Japanese train commuters who don’t want to reach conspicuously into their bags or pockets to start their iPods will soon be able to do it more subtly — by simply clenching their teeth.

Japanese researchers have developed head gear that uses infrared sensors and a microcomputer to let people operate music players by clenching their teeth.

The computer receives a command when the user clenches his or her teeth for about one second — which differentiates the action from other activities such as chewing gum and talking.

The research team at state-run Osaka University hopes to put the device to commercial use for music players and believes it can eventually be adapted to run cellphones, wheelchairs and other products.

“You are able to operate the devices without using your hands,” said Fumio Miyazaki, an engineering science professor who heads the laboratory working on the project.

“You would be able to listen to music hands-free or operate your cellphone in a crowded train.
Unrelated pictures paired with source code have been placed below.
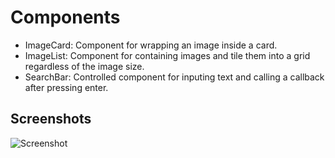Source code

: # Components

- ImageCard: Component for wrapping an image inside a card.
- ImageList: Component for containing images and tile them into a grid regardless of the image size.
- SearchBar: Controlled component for inputing text and calling a callback after pressing enter.

## Screenshots

 ![Screenshot](./res/water.gif?raw=true)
Handicapped people would also be able to move wheelchairs,” he told AFP by telephone.

Kazuhiro Taniguchi, who is playing a leading role in the research, said the system can be used by anybody who can chew food with their teeth — real or artificial.

“I just thought it’s inconvenient” to have to use your hands to switch on iPods or phones, especially on packed trains, Taniguchi said.

In the laboratory, grinding right teeth can play and halt music on an iPod while clenching left teeth makes it skip to the next track, he said.

The system could also allow users to flip through pages of a PowerPoint demonstration, allowing the presenter to gesture freely by clenching teeth instead of pressing buttons.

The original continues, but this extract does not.